WHAT IS BEING ASKED: The answer is all of the data repeated exactly, with each picture omitted.

DATA FOR REVIEW:
== == ==

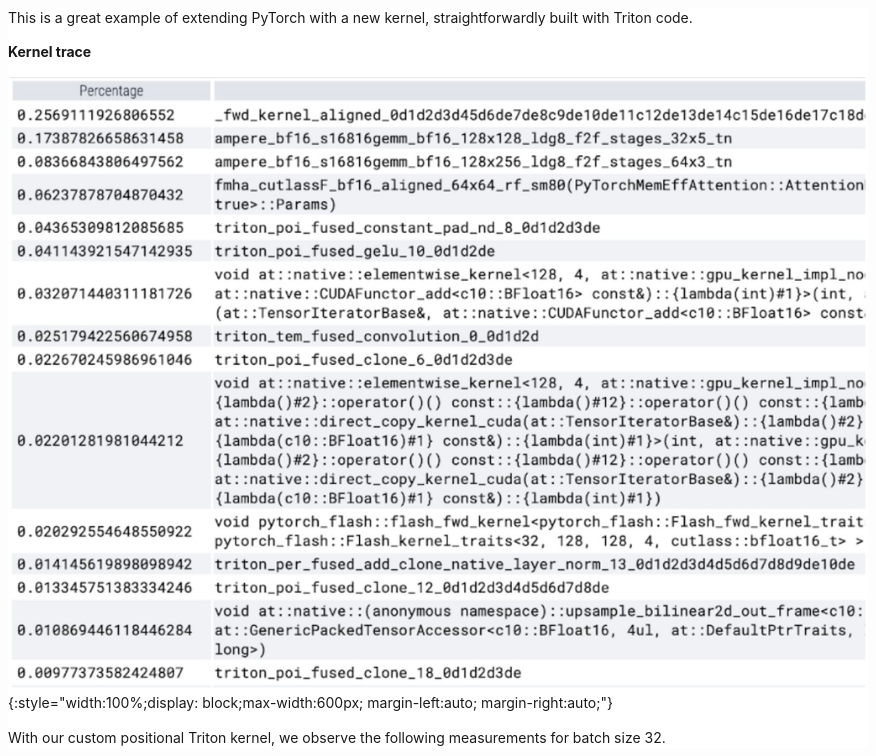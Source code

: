 This is a great example of extending PyTorch with a new kernel, straightforwardly built with Triton code.

**Kernel trace**


![kernel trace](/assets/images/accelerating-generative-ai/triton_kernels.jpg){:style="width:100%;display: block;max-width:600px; margin-left:auto; margin-right:auto;"}


With our custom positional Triton kernel, we observe the following measurements for batch size 32.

== == ==

EXERCISE RESULT:
Source code

: This is a great example of extending PyTorch with a new kernel, straightforwardly built with Triton code.

**Kernel trace**


![kernel trace](/assets/images/accelerating-generative-ai/triton_kernels.jpg){:style="width:100%;display: block;max-width:600px; margin-left:auto; margin-right:auto;"}


With our custom positional Triton kernel, we observe the following measurements for batch size 32.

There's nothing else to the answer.